Но жизнь его и творчество навсегда останутся на страницах русской летописи, его ученики и ученики его учеников и теперь и долго еще будут питаться его трудами.
Его тень вошла в пантеон бессмертных.
1918
Молодой Прокофьев
Белая комната высоко над Невой.
Рояль, винтовой табурет, стул, столик. Все.
Я заботливо проверяю, все ли так, как любит мой юный друг, заколдовавший меня в те дни своей дерзкой музыкой, неожиданной поступью ее мелодии, раздольной, как весеннее половодье.
Я сочинял тогда либретто балета для Сергея Сергеевича.
Алла и Лоллий, наивные и мудрые дети природы, ищут счастья. Они идут к морю счастья. Навстречу им мчатся чудовища неслыханной силы и ужаса. Они борются. Победа!
На лету сбрасывая пальто в треугольной передней, где я устраивал выставки начинающих художников, врывается Сергей Сергеевич.
Про него нельзя было сказать: «Вошел, сел за рояль, произнес».
Обрезав быстрым взглядом комнату — все ли так, как ему надо, — на миг впившись ладонью в ладонь:
— Здравствуйте! Сочинили? Что?
Не дожидаясь ответа на свои вопросы, бросается к роялю, проверяет высоту вертушки — и помчался!

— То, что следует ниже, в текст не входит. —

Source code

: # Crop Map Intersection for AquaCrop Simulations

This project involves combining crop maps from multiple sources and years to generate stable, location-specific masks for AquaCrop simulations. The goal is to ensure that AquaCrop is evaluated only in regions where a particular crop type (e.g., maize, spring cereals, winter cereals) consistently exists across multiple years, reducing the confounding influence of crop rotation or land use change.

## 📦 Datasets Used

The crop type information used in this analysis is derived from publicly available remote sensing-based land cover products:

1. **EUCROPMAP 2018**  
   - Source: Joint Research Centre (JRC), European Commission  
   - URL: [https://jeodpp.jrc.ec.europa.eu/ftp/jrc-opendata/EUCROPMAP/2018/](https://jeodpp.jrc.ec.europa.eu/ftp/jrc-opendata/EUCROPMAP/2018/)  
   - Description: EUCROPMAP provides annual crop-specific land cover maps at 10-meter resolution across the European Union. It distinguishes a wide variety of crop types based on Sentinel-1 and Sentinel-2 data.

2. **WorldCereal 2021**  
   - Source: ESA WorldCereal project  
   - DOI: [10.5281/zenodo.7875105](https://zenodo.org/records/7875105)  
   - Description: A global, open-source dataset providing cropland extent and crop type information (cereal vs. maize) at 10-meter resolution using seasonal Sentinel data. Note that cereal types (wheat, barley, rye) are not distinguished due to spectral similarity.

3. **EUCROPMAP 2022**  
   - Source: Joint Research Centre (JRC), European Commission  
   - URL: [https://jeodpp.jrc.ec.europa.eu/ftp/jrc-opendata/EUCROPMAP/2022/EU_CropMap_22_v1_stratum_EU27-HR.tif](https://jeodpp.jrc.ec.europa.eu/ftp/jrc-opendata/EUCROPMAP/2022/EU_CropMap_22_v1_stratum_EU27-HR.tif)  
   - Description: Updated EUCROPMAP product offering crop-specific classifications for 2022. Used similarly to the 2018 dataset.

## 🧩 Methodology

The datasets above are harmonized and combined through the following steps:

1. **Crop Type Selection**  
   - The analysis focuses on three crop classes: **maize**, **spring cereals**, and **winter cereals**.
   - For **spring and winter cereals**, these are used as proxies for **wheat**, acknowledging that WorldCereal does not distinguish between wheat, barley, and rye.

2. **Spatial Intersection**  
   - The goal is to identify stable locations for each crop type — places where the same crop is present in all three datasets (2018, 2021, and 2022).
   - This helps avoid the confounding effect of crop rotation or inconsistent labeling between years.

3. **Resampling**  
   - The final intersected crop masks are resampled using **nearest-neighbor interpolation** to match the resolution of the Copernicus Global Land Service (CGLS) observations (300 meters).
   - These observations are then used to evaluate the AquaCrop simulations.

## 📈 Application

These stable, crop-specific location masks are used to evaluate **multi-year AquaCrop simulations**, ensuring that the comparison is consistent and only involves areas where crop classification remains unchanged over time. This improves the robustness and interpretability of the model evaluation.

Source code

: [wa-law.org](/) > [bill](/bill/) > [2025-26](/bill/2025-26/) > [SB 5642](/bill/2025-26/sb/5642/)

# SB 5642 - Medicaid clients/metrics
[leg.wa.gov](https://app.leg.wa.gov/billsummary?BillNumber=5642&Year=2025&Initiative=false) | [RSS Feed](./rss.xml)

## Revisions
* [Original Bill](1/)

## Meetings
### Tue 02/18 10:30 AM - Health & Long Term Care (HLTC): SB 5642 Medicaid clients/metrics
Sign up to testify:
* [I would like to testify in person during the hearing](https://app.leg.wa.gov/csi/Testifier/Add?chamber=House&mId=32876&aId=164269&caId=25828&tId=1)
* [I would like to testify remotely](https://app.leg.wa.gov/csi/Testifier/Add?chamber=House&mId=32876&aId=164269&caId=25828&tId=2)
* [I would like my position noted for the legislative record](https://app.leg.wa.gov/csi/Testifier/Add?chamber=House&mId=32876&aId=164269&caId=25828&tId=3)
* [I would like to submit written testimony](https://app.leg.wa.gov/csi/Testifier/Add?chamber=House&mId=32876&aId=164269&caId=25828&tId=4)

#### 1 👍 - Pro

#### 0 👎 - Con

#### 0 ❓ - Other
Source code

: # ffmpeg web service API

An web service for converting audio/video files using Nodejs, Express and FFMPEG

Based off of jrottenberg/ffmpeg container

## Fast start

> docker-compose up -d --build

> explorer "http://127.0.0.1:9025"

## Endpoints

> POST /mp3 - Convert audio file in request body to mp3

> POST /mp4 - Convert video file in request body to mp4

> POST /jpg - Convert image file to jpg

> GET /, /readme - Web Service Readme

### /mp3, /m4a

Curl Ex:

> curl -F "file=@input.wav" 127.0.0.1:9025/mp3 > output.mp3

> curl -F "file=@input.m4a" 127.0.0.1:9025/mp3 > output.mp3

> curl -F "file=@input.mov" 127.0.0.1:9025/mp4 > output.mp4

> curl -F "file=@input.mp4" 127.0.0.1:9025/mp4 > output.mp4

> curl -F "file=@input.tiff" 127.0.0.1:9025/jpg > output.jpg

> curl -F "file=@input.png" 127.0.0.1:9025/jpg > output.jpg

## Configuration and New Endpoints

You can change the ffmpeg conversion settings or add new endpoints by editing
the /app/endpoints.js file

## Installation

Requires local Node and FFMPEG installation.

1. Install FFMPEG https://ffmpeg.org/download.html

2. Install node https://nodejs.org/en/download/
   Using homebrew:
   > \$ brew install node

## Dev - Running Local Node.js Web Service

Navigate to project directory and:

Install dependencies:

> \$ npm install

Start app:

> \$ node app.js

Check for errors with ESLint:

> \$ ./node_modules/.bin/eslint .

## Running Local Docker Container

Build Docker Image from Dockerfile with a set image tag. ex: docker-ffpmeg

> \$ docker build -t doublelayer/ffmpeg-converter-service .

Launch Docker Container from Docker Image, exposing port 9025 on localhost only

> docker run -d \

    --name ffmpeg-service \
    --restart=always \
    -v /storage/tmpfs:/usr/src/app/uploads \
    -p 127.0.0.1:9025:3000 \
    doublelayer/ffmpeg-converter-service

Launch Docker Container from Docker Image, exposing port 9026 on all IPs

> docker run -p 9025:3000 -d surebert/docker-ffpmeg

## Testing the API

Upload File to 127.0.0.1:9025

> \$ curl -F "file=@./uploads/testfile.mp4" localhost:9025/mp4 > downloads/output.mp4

Под налетом его пальцев покорно вздрагивают клавиши — на одно, два, три мгновенья — как он приказывает, — и звуки, наслаждаясь властностью мастера, рождают мелодию и начинают терзать ее в непривычных гармониях, до изнеможения, почти до угасания, пока она, испуганная причудами мастера, вдруг не возникнет в своей цельности, пленительная, чаруя, как дума, освобожденная из плена тела в мраморных глыбах Микеланджело.